↓↓↓

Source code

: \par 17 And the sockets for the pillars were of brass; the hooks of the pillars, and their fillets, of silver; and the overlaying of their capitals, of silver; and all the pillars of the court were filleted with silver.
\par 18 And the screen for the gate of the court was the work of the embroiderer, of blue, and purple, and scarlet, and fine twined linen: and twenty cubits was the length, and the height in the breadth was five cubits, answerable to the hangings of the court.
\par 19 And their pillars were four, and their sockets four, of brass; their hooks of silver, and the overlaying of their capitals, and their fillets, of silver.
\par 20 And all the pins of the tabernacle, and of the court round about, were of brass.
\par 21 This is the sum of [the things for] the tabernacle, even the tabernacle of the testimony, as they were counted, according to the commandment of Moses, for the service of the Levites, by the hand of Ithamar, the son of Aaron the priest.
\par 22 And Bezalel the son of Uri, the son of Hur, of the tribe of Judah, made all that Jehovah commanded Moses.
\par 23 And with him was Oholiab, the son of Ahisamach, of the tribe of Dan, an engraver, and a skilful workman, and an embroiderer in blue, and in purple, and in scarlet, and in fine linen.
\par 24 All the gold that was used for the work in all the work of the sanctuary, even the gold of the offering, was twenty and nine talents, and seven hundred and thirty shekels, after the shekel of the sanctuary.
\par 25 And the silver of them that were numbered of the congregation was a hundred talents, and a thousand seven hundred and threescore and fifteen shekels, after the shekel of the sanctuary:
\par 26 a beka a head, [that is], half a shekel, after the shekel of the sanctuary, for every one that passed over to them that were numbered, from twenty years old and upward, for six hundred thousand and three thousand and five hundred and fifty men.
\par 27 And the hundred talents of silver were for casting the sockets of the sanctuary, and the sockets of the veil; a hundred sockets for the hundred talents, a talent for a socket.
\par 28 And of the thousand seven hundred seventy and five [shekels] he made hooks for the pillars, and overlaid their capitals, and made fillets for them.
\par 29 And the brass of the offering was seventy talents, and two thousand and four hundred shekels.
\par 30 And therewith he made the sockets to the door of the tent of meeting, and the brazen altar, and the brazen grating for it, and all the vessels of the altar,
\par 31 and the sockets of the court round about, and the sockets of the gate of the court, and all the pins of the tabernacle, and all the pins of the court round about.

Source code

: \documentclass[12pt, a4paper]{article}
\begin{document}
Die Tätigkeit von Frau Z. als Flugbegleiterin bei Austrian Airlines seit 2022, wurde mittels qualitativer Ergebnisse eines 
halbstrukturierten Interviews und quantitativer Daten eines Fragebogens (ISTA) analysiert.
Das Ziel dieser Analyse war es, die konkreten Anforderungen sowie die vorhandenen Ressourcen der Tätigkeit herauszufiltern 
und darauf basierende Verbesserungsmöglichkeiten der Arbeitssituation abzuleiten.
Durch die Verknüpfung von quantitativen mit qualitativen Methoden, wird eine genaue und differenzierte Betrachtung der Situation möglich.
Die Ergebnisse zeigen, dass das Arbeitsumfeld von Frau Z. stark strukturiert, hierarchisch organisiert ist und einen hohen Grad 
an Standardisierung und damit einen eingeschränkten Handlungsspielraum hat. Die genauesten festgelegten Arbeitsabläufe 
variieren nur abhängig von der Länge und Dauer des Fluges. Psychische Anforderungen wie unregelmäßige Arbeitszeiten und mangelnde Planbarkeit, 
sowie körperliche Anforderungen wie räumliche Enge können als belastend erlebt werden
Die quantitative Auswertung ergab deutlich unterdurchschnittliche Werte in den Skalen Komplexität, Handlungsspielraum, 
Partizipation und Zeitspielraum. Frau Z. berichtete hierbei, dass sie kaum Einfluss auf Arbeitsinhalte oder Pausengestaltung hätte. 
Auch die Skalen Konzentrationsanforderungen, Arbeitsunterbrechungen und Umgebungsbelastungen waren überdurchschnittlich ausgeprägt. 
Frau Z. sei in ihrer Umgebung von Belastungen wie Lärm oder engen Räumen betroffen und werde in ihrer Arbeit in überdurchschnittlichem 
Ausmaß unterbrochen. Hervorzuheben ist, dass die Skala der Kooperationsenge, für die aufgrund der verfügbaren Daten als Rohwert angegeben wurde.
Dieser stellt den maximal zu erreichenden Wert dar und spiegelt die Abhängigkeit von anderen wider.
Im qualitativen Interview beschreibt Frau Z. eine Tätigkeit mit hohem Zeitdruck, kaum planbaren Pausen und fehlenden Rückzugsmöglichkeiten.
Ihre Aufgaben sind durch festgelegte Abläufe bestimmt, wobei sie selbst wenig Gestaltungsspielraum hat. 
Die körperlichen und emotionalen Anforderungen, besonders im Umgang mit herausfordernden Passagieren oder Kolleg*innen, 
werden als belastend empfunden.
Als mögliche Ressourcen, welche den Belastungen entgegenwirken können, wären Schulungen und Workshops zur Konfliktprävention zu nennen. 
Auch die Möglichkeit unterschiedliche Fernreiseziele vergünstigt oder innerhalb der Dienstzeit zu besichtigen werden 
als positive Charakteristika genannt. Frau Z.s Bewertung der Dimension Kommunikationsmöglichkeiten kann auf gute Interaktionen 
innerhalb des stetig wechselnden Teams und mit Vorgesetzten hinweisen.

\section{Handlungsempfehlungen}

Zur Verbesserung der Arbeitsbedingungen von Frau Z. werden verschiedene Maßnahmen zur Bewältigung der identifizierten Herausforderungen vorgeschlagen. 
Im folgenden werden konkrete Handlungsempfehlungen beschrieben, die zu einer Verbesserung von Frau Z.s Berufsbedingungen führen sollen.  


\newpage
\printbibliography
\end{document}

↑↑↑

▶ _TASK DIRECTIONS_: Starting at the line that contains "Dieser stellt den", return every line through the last one above, exactly as written.

▶ _RESPONSE TO THIS TASK_:
Dieser stellt den maximal zu erreichenden Wert dar und spiegelt die Abhängigkeit von anderen wider.
Im qualitativen Interview beschreibt Frau Z. eine Tätigkeit mit hohem Zeitdruck, kaum planbaren Pausen und fehlenden Rückzugsmöglichkeiten.
Ihre Aufgaben sind durch festgelegte Abläufe bestimmt, wobei sie selbst wenig Gestaltungsspielraum hat. 
Die körperlichen und emotionalen Anforderungen, besonders im Umgang mit herausfordernden Passagieren oder Kolleg*innen, 
werden als belastend empfunden.
Als mögliche Ressourcen, welche den Belastungen entgegenwirken können, wären Schulungen und Workshops zur Konfliktprävention zu nennen. 
Auch die Möglichkeit unterschiedliche Fernreiseziele vergünstigt oder innerhalb der Dienstzeit zu besichtigen werden 
als positive Charakteristika genannt. Frau Z.s Bewertung der Dimension Kommunikationsmöglichkeiten kann auf gute Interaktionen 
innerhalb des stetig wechselnden Teams und mit Vorgesetzten hinweisen.

\section{Handlungsempfehlungen}

Zur Verbesserung der Arbeitsbedingungen von Frau Z. werden verschiedene Maßnahmen zur Bewältigung der identifizierten Herausforderungen vorgeschlagen. 
Im folgenden werden konkrete Handlungsempfehlungen beschrieben, die zu einer Verbesserung von Frau Z.s Berufsbedingungen führen sollen.  


\newpage
\printbibliography
\end{document}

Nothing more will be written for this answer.